Exercise brief:
All lines of the data shown below should be output exactly as they stand.

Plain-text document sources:
________________________________________
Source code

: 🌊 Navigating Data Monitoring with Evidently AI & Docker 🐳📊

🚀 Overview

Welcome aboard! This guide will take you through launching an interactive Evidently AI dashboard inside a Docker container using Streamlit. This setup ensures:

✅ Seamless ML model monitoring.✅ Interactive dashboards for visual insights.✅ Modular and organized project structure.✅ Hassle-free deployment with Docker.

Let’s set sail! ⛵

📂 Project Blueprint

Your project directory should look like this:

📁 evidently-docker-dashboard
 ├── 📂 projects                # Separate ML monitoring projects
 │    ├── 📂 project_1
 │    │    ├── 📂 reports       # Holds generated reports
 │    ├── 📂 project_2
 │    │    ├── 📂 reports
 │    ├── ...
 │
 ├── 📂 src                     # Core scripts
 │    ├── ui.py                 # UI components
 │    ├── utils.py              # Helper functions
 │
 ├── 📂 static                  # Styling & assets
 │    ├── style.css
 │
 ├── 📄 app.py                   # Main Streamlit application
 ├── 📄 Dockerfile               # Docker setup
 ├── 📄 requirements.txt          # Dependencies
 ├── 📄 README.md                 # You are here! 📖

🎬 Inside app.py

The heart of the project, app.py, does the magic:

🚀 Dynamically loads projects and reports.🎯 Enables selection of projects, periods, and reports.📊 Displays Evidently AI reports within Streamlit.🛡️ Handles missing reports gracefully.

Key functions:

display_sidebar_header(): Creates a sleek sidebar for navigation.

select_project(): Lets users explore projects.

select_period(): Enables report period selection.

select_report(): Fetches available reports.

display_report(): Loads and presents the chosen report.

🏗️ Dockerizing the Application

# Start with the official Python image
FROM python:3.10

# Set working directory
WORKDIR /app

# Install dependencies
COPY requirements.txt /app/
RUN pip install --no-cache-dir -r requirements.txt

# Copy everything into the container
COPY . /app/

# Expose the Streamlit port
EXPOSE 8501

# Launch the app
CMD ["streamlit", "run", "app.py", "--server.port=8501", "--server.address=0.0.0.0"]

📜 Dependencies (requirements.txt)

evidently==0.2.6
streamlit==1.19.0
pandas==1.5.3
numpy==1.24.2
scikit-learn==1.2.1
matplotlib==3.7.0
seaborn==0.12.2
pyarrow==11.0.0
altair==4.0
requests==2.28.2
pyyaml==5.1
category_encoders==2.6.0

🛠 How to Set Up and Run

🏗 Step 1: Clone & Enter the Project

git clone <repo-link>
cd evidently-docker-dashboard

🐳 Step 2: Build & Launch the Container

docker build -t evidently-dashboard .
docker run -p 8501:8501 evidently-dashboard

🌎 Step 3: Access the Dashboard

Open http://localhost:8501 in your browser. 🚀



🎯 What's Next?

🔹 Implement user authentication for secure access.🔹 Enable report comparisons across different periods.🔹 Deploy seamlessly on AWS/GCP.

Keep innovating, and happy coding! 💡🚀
________________________________________
Written solution:
Source code

: 🌊 Navigating Data Monitoring with Evidently AI & Docker 🐳📊

🚀 Overview

Welcome aboard! This guide will take you through launching an interactive Evidently AI dashboard inside a Docker container using Streamlit. This setup ensures:

✅ Seamless ML model monitoring.✅ Interactive dashboards for visual insights.✅ Modular and organized project structure.✅ Hassle-free deployment with Docker.

Let’s set sail! ⛵

📂 Project Blueprint

Your project directory should look like this:

📁 evidently-docker-dashboard
 ├── 📂 projects                # Separate ML monitoring projects
 │    ├── 📂 project_1
 │    │    ├── 📂 reports       # Holds generated reports
 │    ├── 📂 project_2
 │    │    ├── 📂 reports
 │    ├── ...
 │
 ├── 📂 src                     # Core scripts
 │    ├── ui.py                 # UI components
 │    ├── utils.py              # Helper functions
 │
 ├── 📂 static                  # Styling & assets
 │    ├── style.css
 │
 ├── 📄 app.py                   # Main Streamlit application
 ├── 📄 Dockerfile               # Docker setup
 ├── 📄 requirements.txt          # Dependencies
 ├── 📄 README.md                 # You are here! 📖

🎬 Inside app.py

The heart of the project, app.py, does the magic:

🚀 Dynamically loads projects and reports.🎯 Enables selection of projects, periods, and reports.📊 Displays Evidently AI reports within Streamlit.🛡️ Handles missing reports gracefully.

Key functions:

display_sidebar_header(): Creates a sleek sidebar for navigation.

select_project(): Lets users explore projects.

select_period(): Enables report period selection.

select_report(): Fetches available reports.

display_report(): Loads and presents the chosen report.

🏗️ Dockerizing the Application

# Start with the official Python image
FROM python:3.10

# Set working directory
WORKDIR /app

# Install dependencies
COPY requirements.txt /app/
RUN pip install --no-cache-dir -r requirements.txt

# Copy everything into the container
COPY . /app/

# Expose the Streamlit port
EXPOSE 8501

# Launch the app
CMD ["streamlit", "run", "app.py", "--server.port=8501", "--server.address=0.0.0.0"]

📜 Dependencies (requirements.txt)

evidently==0.2.6
streamlit==1.19.0
pandas==1.5.3
numpy==1.24.2
scikit-learn==1.2.1
matplotlib==3.7.0
seaborn==0.12.2
pyarrow==11.0.0
altair==4.0
requests==2.28.2
pyyaml==5.1
category_encoders==2.6.0

🛠 How to Set Up and Run

🏗 Step 1: Clone & Enter the Project

git clone <repo-link>
cd evidently-docker-dashboard

🐳 Step 2: Build & Launch the Container

docker build -t evidently-dashboard .
docker run -p 8501:8501 evidently-dashboard

🌎 Step 3: Access the Dashboard

Open http://localhost:8501 in your browser. 🚀



🎯 What's Next?

🔹 Implement user authentication for secure access.🔹 Enable report comparisons across different periods.🔹 Deploy seamlessly on AWS/GCP.

Keep innovating, and happy coding! 💡🚀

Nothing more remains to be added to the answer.